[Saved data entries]
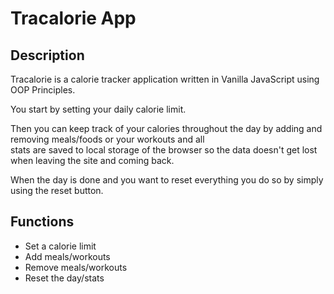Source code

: # Tracalorie App

## Description

Tracalorie is a calorie tracker application written in Vanilla JavaScript using OOP Principles.

You start by setting your daily calorie limit.

Then you can keep track of your calories throughout the day by adding and removing meals/foods or your workouts and all  
stats are saved to local storage of the browser so the data doesn't get lost when leaving the site and coming back.

When the day is done and you want to reset everything you do so by simply using the reset button.

## Functions

- Set a calorie limit
- Add meals/workouts
- Remove meals/workouts
- Reset the day/stats
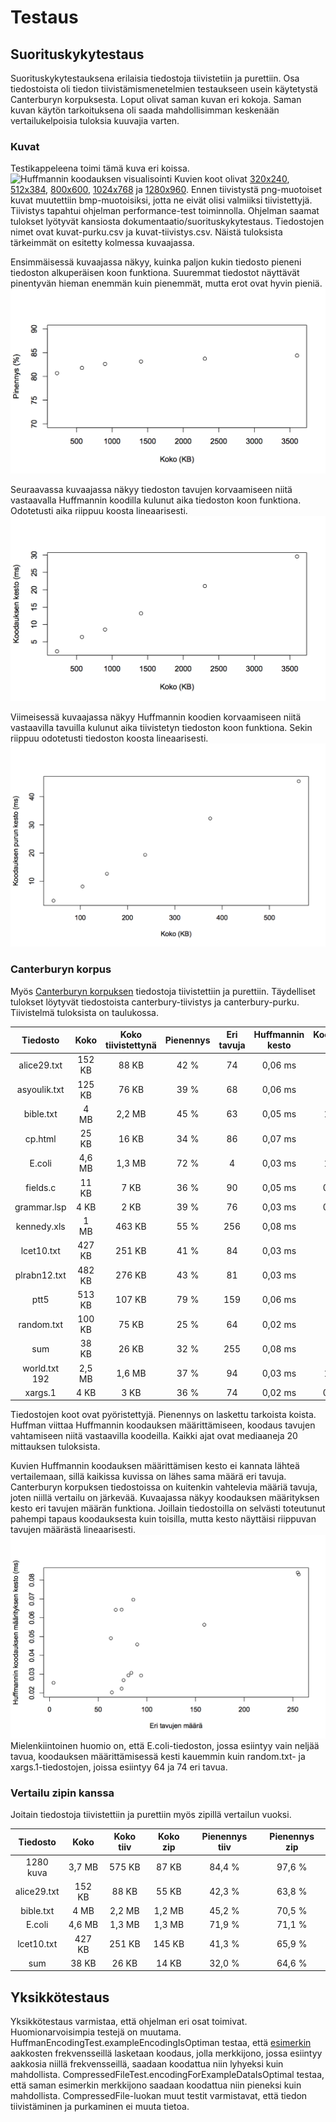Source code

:# Testaus

## Suorituskykytestaus
Suorituskykytestauksena erilaisia tiedostoja tiivistetiin
ja purettiin. Osa tiedostoista oli tiedon
tiivistämismenetelmien testaukseen usein käytetystä
Canterburyn korpuksesta. Loput olivat saman kuvan eri kokoja.
Saman kuvan käytön tarkoituksena oli saada mahdollisimman
keskenään vertailukelpoisia tuloksia kuuvajia varten.

### Kuvat
Testikappeleena toimi tämä kuva eri koissa.
![Huffmannin koodauksen visualisointi](https://upload.wikimedia.org/wikipedia/commons/a/a0/Huffman_coding_visualisation.svg)
Kuvien koot olivat
[320x240](https://upload.wikimedia.org/wikipedia/commons/thumb/a/a0/Huffman_coding_visualisation.svg/320px-Huffman_coding_visualisation.svg.png),
[512x384](https://upload.wikimedia.org/wikipedia/commons/thumb/a/a0/Huffman_coding_visualisation.svg/512px-Huffman_coding_visualisation.svg.png),
[800x600](https://upload.wikimedia.org/wikipedia/commons/thumb/a/a0/Huffman_coding_visualisation.svg/800px-Huffman_coding_visualisation.svg.png),
[1024x768](https://upload.wikimedia.org/wikipedia/commons/thumb/a/a0/Huffman_coding_visualisation.svg/1024px-Huffman_coding_visualisation.svg.png) ja
[1280x960](https://upload.wikimedia.org/wikipedia/commons/thumb/a/a0/Huffman_coding_visualisation.svg/1280px-Huffman_coding_visualisation.svg.png).
Ennen tiivistystä png-muotoiset kuvat muutettiin
bmp-muotoisiksi, jotta ne eivät olisi valmiiksi
tiivistettyjä. Tiivistys tapahtui ohjelman performance-test
toiminnolla. Ohjelman saamat tulokset lyötyvät kansiosta
dokumentaatio/suorituskykytestaus. Tiedostojen nimet ovat
kuvat-purku.csv ja kuvat-tiivistys.csv. Näistä tuloksista
tärkeimmät on esitetty kolmessa kuvaajassa.

Ensimmäisessä kuvaajassa näkyy, kuinka paljon kukin tiedosto
pieneni tiedoston alkuperäisen koon funktiona. Suuremmat
tiedostot näyttävät pinentyvän hieman enemmän kuin pienemmät,
mutta erot ovat hyvin pieniä.
![](kuvaajat/pienennys.png)

Seuraavassa kuvaajassa näkyy tiedoston tavujen korvaamiseen
niitä vastaavalla Huffmannin koodilla kulunut aika tiedoston
koon funktiona. Odotetusti aika riippuu koosta lineaarisesti.
![](kuvaajat/koodaus.png)

Viimeisessä kuvaajassa näkyy Huffmannin koodien korvaamiseen
niitä vastaavilla tavuilla kulunut aika tiivistetyn
tiedoston koon funktiona. Sekin riippuu
odotetusti tiedoston koosta lineaarisesti.
![](kuvaajat/koodauksen-purku.png)

### Canterburyn korpus
Myös [Canterburyn korpuksen](http://corpus.canterbury.ac.nz/descriptions/)
tiedostoja tiivistettiin ja purettiin. Täydelliset tulokset löytyvät
tiedostoista canterbury-tiivistys ja canterbury-purku. Tiivistelmä
tuloksista on taulukossa.

| Tiedosto | Koko | Koko tiivistettynä | Pienennys | Eri tavuja | Huffmannin kesto | Koodauksen kesto | Koodauksen purun kesto |
|:---:|:---:|:---:|:---:|:---:|:---:|:---:|:---:|
| alice29.txt |152 KB|88 KB|42 %|74|0,06 ms|7,5 ms|6,5 ms|
| asyoulik.txt |125 KB|76 KB|39 %|68|0,06 ms|5,9 ms|5,3 ms|
| bible.txt |4 MB|2,2 MB|45 %|63|0,05 ms|182 ms|166 ms|
| cp.html |25 KB|16 KB|34 %|86|0,07 ms|1,4 ms|1,6 ms|
| E.coli |4,6 MB|1,3 MB|72 %|4|0,03 ms|146 ms|106 ms|
| fields.c |11 KB|7 KB|36 %|90|0,05 ms|0,63 ms|0,61 ms|
| grammar.lsp |4 KB|2 KB|39 %|76|0,03 ms|0,17 ms|0,17 ms|
| kennedy.xls |1 MB|463 KB|55 %|256|0,08 ms|32 ms|27 ms|
| lcet10.txt |427 KB|251 KB|41 %|84|0,03 ms|24 ms|21 ms|
| plrabn12.txt |482 KB|276 KB|43 %|81|0,03 ms|26 ms|22 ms|
| ptt5 |513 KB|107 KB|79 %|159|0,06 ms|9,2 ms|9,1 ms|
| random.txt |100 KB|75 KB|25 %|64|0,02 ms|8,0 ms|4,0 ms|
| sum |38 KB|26 KB|32 %|255|0,08 ms|2,0 ms|1,8 ms|
| world.txt 192 |2,5 MB|1,6 MB|37 %|94|0,03 ms|135 ms|113 ms|
| xargs.1 |4 KB|3 KB|36 %|74|0,02 ms|0,21 ms|0,17 ms|

Tiedostojen koot ovat pyöristettyjä. Pienennys on laskettu tarkoista
koista. Huffman viittaa Huffmannin koodauksen määrittämiseen, koodaus
tavujen vahtamiseen niitä vastaavilla koodeilla. Kaikki ajat ovat
mediaaneja 20 mittauksen tuloksista.

Kuvien Huffmannin koodauksen määrittämisen kesto ei kannata
lähteä vertailemaan, sillä kaikissa kuvissa on lähes sama
määrä eri tavuja. Canterburyn korpuksen tiedostoissa on
kuitenkin vahtelevia määriä tavuja, joten niillä vertailu
on järkevää. Kuvaajassa näkyy koodauksen määrityksen kesto
eri tavujen määrän funktiona. Joillain tiedostoilla on
selvästi toteutunut pahempi tapaus koodauksesta kuin toisilla,
mutta kesto näyttäisi riippuvan tavujen määrästä
lineaarisesti.
![](kuvaajat/huffman.png)
Mielenkiintoinen huomio on, että E.coli-tiedoston, jossa
esiintyy vain neljää tavua, koodauksen määrittämisessä kesti
kauemmin kuin random.txt- ja xargs.1-tiedostojen, joissa
esiintyy 64 ja 74 eri tavua.

### Vertailu zipin kanssa
Joitain tiedostoja tiivistettiin ja purettiin myös
zipillä vertailun vuoksi.

| Tiedosto | Koko | Koko tiiv | Koko zip | Pienennys tiiv | Pienennys zip |
|:---:|:---:|:---:|:---:|:---:|:---:|
| 1280 kuva |3,7 MB|575 KB|87 KB|84,4 %|97,6 %|
| alice29.txt |152 KB|88 KB|55 KB|42,3 %|63,8 %|
| bible.txt |4 MB|2,2 MB|1,2 MB|45,2 %|70,5 %|
| E.coli |4,6 MB|1,3 MB|1,3 MB|71,9 %|71,1 %|
| lcet10.txt |427 KB|251 KB|145 KB|41,3 %|65,9 %|
| sum |38 KB|26 KB|14 KB|32,0 %|64,6 %|

## Yksikkötestaus
Yksikkötestaus varmistaa, että ohjelman eri osat toimivat.
Huomionarvoisimpia testejä on muutama.
HuffmanEncodingTest.exampleEncodingIsOptiman testaa, että
[esimerkin](https://web.stanford.edu/class/archive/cs/cs106b/cs106b.1126/handouts/220%20Huffman%20Encoding.pdf)
aakkosten frekvensseillä lasketaan koodaus, jolla
merkkijono, jossa esiintyy aakkosia niillä frekvensseillä,
saadaan koodattua niin lyhyeksi kuin mahdollista.
CompressedFileTest.encodingForExampleDataIsOptimal testaa,
että saman esimerkin merkkijono saadaan koodattua niin
pieneksi kuin mahdollista. CompressedFile-luokan muut testit
varmistavat, että tiedon tiivistäminen ja purkaminen
ei muuta tietoa.
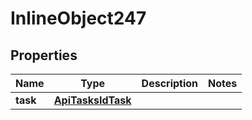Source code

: 

# InlineObject247

## Properties

Name | Type | Description | Notes
------------ | ------------- | ------------- | -------------
**task** | [**ApiTasksIdTask**](ApiTasksIdTask.md) |  | 



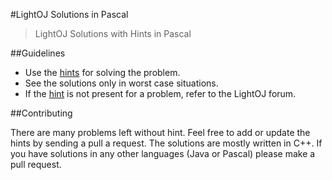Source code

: #LightOJ Solutions in Pascal

> LightOJ Solutions with Hints in Pascal

##Guidelines

* Use the [hints](HINTS.md) for solving the problem. 
* See the solutions only in worst case situations. 
* If the [hint](HINTS.md) is not present for a problem, refer to the LightOJ forum. 

##Contributing

There are many problems left without hint. Feel free to add or update the hints by sending a pull a request. The solutions are mostly written in C++. If you have solutions in any other languages (Java or Pascal) please make a pull request.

• [INSTRUCTIONS TO FOLLOW]: Copy each line above containing the string "tavuja".

• [REPLY]:
| Tiedosto | Koko | Koko tiivistettynä | Pienennys | Eri tavuja | Huffmannin kesto | Koodauksen kesto | Koodauksen purun kesto |
määrä eri tavuja. Canterburyn korpuksen tiedostoissa on
kuitenkin vahtelevia määriä tavuja, joten niillä vertailu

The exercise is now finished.